The closing session for the day featured Martin Lindstrom who related many great things to work into professional practice. One in particular is the idea of “smashing your brand”– that is to say, having recognition of your company and product without the logo at all and more so by the smallest elements used in building your brand (i.e. a familiar color, sound, or the way photography is used, etc.). I was sitting with the UXD team who had to credit my friend Brad McCall for his handling of the Omniture brand in it’s initial conception such that many elements are recognizable as signature Omniture to people who have worked with them. For a session at a conference for a technology company, I was thinking how much of it was directly applicable to design, which gets me fired up to design and examine some new ideas.

I’d like to think that I’m building my identity fairly well so far. Of course, I don’t have a logo as yet, but feel that the use of sketched elements that I create almost subconsciously sometimes that I used for the buttons, borders, and menu items on my site make it unique as something identifiably me.

Last summer my brother’s design firm Rigsby Hull hired me to extrapolate some patterns from some beautiful old textiles to print as divider and end sheets in a cook book they were working on called Peace Meals. It was one of those projects which devoted a lot of time to enjoyable intricacy. I’m glad to have just recently seen the printed product. Aside from the very small design portion I was involved in, there’s some great photography which involved some processes I found intriguing and makes even me a bit hungry.

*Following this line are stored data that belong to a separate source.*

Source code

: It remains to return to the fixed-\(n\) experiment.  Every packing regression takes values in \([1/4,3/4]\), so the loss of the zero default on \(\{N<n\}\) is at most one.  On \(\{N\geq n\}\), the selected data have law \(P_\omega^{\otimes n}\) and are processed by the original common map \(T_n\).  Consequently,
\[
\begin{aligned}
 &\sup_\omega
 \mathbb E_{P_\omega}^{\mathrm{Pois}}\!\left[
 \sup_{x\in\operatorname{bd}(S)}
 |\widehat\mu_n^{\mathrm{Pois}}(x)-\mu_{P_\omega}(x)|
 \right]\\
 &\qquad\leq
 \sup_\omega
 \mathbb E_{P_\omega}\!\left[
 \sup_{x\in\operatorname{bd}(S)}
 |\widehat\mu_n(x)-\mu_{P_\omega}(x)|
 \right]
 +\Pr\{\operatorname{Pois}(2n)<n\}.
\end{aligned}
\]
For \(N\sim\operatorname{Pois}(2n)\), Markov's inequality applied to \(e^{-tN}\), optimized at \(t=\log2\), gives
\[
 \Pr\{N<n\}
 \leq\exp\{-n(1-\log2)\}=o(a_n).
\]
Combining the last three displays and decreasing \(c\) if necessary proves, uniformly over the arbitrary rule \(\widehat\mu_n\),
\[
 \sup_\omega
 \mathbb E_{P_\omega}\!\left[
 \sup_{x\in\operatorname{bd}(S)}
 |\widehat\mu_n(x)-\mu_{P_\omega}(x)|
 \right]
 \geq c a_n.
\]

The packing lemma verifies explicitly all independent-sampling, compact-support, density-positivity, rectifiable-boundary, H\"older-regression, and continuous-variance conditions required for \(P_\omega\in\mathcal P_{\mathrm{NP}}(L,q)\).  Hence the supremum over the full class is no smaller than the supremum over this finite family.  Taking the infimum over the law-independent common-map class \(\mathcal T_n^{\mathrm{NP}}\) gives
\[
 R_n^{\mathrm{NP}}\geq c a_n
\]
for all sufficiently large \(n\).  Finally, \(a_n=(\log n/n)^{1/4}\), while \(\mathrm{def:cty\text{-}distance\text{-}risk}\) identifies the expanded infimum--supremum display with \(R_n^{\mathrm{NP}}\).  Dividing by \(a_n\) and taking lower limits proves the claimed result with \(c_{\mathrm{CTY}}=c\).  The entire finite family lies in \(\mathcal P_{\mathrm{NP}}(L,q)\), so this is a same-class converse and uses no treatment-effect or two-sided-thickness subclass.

The Atlas Capital Management logo is another collaboration with Michael Hancock of GoFish Creative similar to a previous piece for the Orion Management Group. I often see images of Atlas in profile, but for this one, my instincts leaned toward face-on symmetry for a stronger and more stable appearance… something that seems more inline with Atlas. Again, my mythological geek side comes out to make the point that Atlas supports the sky, not the earth as is sometimes depicted. I designed a simplified armillary sphere, not wanting to make more of the sphere than the figure. Pictured above is the final figure that I created at left and Michael Hancock’s implementation at right.

Incidentally, last week I was in Manhattan and was disappointed that Lee Lawrie’s sculpture of Atlas in Rockefeller Center is covered. On the other hand, it’s great that it’s being cleaned and taken care of.

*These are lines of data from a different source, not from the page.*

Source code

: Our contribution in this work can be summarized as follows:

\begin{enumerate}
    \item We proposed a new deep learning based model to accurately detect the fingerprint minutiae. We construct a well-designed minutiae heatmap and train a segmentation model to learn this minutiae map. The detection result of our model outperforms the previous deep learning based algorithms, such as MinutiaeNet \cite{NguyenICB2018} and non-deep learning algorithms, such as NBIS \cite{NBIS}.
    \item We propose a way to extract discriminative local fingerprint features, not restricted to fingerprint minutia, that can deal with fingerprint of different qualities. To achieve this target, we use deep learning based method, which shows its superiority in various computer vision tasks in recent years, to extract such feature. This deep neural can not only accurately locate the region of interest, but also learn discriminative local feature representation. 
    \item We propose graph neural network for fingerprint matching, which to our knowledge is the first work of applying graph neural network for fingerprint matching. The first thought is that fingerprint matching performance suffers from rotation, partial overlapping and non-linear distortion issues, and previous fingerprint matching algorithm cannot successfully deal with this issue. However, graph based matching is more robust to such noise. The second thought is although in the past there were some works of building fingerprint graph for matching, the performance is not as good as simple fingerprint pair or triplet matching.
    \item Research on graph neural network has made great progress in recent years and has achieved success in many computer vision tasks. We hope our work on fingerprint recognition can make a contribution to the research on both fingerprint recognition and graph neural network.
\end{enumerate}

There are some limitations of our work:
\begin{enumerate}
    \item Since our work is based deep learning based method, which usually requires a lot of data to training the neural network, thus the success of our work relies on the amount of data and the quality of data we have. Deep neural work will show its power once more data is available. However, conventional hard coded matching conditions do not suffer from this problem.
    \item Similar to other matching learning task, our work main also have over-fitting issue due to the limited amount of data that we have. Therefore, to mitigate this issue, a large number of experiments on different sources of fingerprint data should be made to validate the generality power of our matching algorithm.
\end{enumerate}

Following up on previous blogs, I’m posting a couple images from the Business Case Guide that I was working on for Venafi. The Systems Management for Encryption guide was designed to complement Venafi’s other collateral, which was facilitated by the fact that the company has a well-established color pallette, font preference, and parameters on details such as the corner radius of the curved boxes. I’m interested to see how the graduated tabs and subsequent increasing page width worked in the printed piece.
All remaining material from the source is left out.